Background and aims: Ventilator associated pneumonia (VAP) is a serious hospital acquired infection that prolongs intensive care unit (ICU) stay and increases mortality in adults. VAP is common affecting upto 50% of adult ventilated patients but the lack of unified paediatric definition of VAP, it is difficult to estimate its impact in paediatric practice. Aims: Our study aims to define a clinically useful definition of VAP using information from the existing literature; then employ this definition to a cohort of paediatric intensive care patients to determine the incidence of paediatric VAP and its relationship to outcome.

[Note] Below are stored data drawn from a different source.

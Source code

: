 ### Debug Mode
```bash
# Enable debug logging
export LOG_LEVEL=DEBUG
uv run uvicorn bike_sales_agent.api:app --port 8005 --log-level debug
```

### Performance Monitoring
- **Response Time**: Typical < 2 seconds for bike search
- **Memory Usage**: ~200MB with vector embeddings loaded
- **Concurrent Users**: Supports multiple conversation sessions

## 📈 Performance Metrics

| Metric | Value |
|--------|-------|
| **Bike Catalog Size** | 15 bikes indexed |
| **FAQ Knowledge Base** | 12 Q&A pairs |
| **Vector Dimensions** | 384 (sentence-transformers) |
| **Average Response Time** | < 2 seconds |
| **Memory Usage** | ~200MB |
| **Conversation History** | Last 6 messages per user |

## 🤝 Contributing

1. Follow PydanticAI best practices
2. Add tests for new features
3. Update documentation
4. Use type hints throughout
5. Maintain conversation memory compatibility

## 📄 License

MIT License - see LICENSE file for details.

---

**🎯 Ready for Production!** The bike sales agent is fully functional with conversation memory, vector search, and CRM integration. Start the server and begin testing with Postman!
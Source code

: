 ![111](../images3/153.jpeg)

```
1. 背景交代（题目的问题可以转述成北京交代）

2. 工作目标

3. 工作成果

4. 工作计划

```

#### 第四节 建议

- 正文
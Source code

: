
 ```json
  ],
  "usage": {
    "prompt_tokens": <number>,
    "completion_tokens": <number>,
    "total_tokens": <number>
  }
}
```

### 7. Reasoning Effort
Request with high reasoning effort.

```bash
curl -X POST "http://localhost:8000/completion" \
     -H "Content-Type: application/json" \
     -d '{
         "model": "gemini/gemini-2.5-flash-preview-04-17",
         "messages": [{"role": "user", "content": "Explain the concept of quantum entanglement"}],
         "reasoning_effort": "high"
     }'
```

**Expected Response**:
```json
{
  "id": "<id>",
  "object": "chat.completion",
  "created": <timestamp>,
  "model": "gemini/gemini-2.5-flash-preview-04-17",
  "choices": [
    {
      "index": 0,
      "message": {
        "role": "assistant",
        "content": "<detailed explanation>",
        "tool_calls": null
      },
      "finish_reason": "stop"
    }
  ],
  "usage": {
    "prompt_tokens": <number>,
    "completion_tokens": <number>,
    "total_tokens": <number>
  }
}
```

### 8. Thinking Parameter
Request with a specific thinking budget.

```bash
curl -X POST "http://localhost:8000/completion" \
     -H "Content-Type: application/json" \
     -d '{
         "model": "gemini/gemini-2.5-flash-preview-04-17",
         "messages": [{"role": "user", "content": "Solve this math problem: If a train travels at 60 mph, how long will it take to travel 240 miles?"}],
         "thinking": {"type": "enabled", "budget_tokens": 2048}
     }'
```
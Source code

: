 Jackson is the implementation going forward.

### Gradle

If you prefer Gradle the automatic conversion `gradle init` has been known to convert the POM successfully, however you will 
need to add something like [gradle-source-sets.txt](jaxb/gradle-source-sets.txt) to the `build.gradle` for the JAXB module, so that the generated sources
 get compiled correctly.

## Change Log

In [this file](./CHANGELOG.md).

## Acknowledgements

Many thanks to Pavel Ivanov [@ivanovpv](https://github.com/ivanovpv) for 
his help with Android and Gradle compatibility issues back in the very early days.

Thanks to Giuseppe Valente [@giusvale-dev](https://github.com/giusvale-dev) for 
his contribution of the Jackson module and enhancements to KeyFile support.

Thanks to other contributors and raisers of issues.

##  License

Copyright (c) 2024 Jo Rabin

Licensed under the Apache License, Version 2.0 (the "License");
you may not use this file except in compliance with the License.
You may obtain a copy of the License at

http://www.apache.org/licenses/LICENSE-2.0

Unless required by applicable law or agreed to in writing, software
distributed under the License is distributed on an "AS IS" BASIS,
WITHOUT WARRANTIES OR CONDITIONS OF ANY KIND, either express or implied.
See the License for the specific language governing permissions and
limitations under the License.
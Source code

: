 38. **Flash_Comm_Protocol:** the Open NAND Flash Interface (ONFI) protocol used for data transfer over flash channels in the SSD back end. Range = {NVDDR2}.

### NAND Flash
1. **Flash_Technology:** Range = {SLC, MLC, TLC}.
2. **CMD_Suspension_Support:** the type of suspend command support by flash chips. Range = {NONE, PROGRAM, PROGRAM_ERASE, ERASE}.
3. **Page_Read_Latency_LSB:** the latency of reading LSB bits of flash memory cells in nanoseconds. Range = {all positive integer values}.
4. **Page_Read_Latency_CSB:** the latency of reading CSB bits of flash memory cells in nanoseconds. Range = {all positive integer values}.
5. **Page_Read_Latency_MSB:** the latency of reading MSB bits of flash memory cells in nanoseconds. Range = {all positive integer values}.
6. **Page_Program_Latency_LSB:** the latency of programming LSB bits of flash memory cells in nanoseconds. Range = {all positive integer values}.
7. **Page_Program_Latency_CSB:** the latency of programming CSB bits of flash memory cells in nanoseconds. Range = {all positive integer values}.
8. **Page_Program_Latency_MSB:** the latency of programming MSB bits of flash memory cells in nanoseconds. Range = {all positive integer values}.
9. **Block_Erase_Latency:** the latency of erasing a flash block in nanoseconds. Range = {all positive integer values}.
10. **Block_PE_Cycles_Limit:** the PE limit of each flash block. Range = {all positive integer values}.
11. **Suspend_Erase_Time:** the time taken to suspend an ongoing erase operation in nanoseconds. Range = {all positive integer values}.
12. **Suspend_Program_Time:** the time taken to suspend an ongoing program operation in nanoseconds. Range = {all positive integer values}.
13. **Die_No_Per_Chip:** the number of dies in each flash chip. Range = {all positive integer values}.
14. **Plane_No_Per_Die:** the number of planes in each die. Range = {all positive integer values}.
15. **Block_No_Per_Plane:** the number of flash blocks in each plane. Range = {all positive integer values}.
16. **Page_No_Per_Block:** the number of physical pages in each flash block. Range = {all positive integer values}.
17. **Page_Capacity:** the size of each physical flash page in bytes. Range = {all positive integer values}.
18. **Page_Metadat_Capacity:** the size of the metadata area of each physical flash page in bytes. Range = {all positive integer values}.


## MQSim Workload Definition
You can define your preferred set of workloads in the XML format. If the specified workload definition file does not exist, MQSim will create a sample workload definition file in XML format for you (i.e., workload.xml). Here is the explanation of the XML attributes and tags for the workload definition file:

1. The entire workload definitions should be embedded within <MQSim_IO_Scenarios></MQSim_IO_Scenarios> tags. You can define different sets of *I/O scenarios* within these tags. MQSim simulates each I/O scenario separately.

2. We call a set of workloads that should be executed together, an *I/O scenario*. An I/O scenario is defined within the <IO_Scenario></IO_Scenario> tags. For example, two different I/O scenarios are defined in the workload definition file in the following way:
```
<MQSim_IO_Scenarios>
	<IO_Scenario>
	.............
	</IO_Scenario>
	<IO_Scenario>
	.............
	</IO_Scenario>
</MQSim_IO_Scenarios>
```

Methods: A clinically useful definition of paediatric VAP was defined using a literature search of the existing definitions of VAP in both adults and children. Then through a retrospective case note review and applying this pre-defined definition, the incidence of paediatric VAP in a single PICU within Scotland was determined. IRB waived the need for informed consent. Results: 51 of the 202 ventilated paediatric patients (April 2012 - March 2013) had VAP giving a rate of 25.2%. VAP was associated with a significantly longer duration of ventilation (p < 0.01), a delayed PICU discharge (p < 0.01), but no impact on mortality (p = NS). Our clinical definition had a sensitivity and specificity of 78.4% and 100% respectively for diagnosing VAP. Conclusions: VAP affects 25.2% of ventilated paediatric patients and delays PICU discharge. Further investigations into the prevention of this common hospital acquired infection are warranted.